_WORK TASK_
Up to and including the line that contains "### 📜 Certifications", write out every line of the entries exactly, beginning with the first. Omit the pictures.

_THE INPUT_
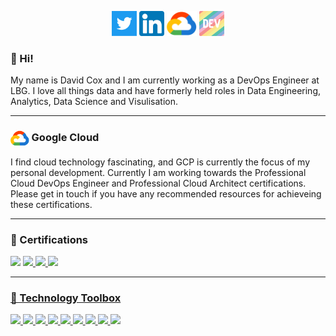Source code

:  <p align='center'>
<a href="https://twitter.com/DavidCox88"><img height="40" src="https://github.com/DavidCox88/DavidCox88/blob/main/images/twitter.png?raw=true"></a>
<a href="https://www.linkedin.com/in/david-ryan-cox-080688/"><img height="40" src="https://github.com/DavidCox88/DavidCox88/blob/main/images/linkedin.png?raw=true"></a>
<a href="https://www.cloudskillsboost.google/public_profiles/97774a96-3f86-4035-9750-9161cb6adb06"><img height="40" src="https://github.com/DavidCox88/DavidCox88/blob/main/images/gc-icon.png?raw=true"></a>
<a href="https://dev.to/davidcox88"><img height="40" src="https://github.com/DavidCox88/DavidCox88/blob/main/images/dev-rainbow.png?raw=true"></a>
</p>

### 👋 Hi!
 
 
 My name is David Cox and I am currently working as a DevOps Engineer at LBG. I love all things data and have formerly held roles in Data Engineering, Analytics, Data Science and Visulisation.
 
 --- 
 ### <img align="center" height="25" src="https://github.com/DavidCox88/DavidCox88/blob/main/images/gc-icon.png?raw=True"> Google Cloud
 
 I find cloud technology fascinating, and GCP is currently the focus of my personal development. Currently I am working towards the Professional Cloud DevOps Engineer and Professional Cloud Architect certifications. Please get in touch if you have any recommended resources for achieveing these certifications.

---
### 📜 Certifications
<a href="https://www.credential.net/b0bf4376-deb7-458e-bfa7-84c425166dfc#gs.tnuj2b"><img height="100" src="https://images.credential.net/badge/tiny/xe9ygxmf_1660242215051_badge.png"></a>
<a href="https://www.credential.net/1289d6be-fa9c-4ecc-b437-4eccdc1e36ba"><img height="100" src="https://api.accredible.com/v1/frontend/credential_website_embed_image/badge/48219581">
<a href="https://www.credential.net/622e550b-d00d-4615-90d7-b0ded6fae502"><img height="100" src="https://api.accredible.com/v1/frontend/credential_website_embed_image/badge/57420437">
<a href="https://www.credential.net/3b542b31-4f99-4707-970f-fb19cf44bcd9"><img height="100" src="https://api.accredible.com/v1/frontend/credential_website_embed_image/badge/57439636">

--- 
### 🧰 Technology Toolbox
![](https://img.shields.io/badge/OS-Windows-informational?style=flat&logo=windows&logoColor=white&color=blue)
![](https://img.shields.io/badge/OS-Mac-informational?style=flat&logo=apple&logoColor=white&color=blue)
![](https://img.shields.io/badge/Editor-Visual_Studio_Code-informational?style=flat&logo=visualstudiocode&logoColor=white&color=blue)
![](https://img.shields.io/badge/Tools-GCP-informational?style=flat&logo=googlecloud&logoColor=white&color=blue)
![](https://img.shields.io/badge/Tools-Azure_DevOps-informational?style=flat&logo=azuredevops&logoColor=white&color=blue)
![](https://img.shields.io/badge/Tools-Git-informational?style=flat&logo=git&logoColor=white&color=blue)
![](https://img.shields.io/badge/Tools-Visual_Studio-informational?style=flat&logo=visualstudio&logoColor=white&color=blue)
![](https://img.shields.io/badge/Code-Python-informational?style=flat&logo=python&logoColor=white&color=blue)
![](https://img.shields.io/badge/Code-SQL-informational?style=flat&color=blue)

_OUTPUT FOR THIS TASK_
Source code

:  <p align='center'>
<a href="https://twitter.com/DavidCox88"><img height="40" src="https://github.com/DavidCox88/DavidCox88/blob/main/images/twitter.png?raw=true"></a>
<a href="https://www.linkedin.com/in/david-ryan-cox-080688/"><img height="40" src="https://github.com/DavidCox88/DavidCox88/blob/main/images/linkedin.png?raw=true"></a>
<a href="https://www.cloudskillsboost.google/public_profiles/97774a96-3f86-4035-9750-9161cb6adb06"><img height="40" src="https://github.com/DavidCox88/DavidCox88/blob/main/images/gc-icon.png?raw=true"></a>
<a href="https://dev.to/davidcox88"><img height="40" src="https://github.com/DavidCox88/DavidCox88/blob/main/images/dev-rainbow.png?raw=true"></a>
</p>

### 👋 Hi!
 
 
 My name is David Cox and I am currently working as a DevOps Engineer at LBG. I love all things data and have formerly held roles in Data Engineering, Analytics, Data Science and Visulisation.
 
 --- 
 ### <img align="center" height="25" src="https://github.com/DavidCox88/DavidCox88/blob/main/images/gc-icon.png?raw=True"> Google Cloud
 
 I find cloud technology fascinating, and GCP is currently the focus of my personal development. Currently I am working towards the Professional Cloud DevOps Engineer and Professional Cloud Architect certifications. Please get in touch if you have any recommended resources for achieveing these certifications.

---
### 📜 Certifications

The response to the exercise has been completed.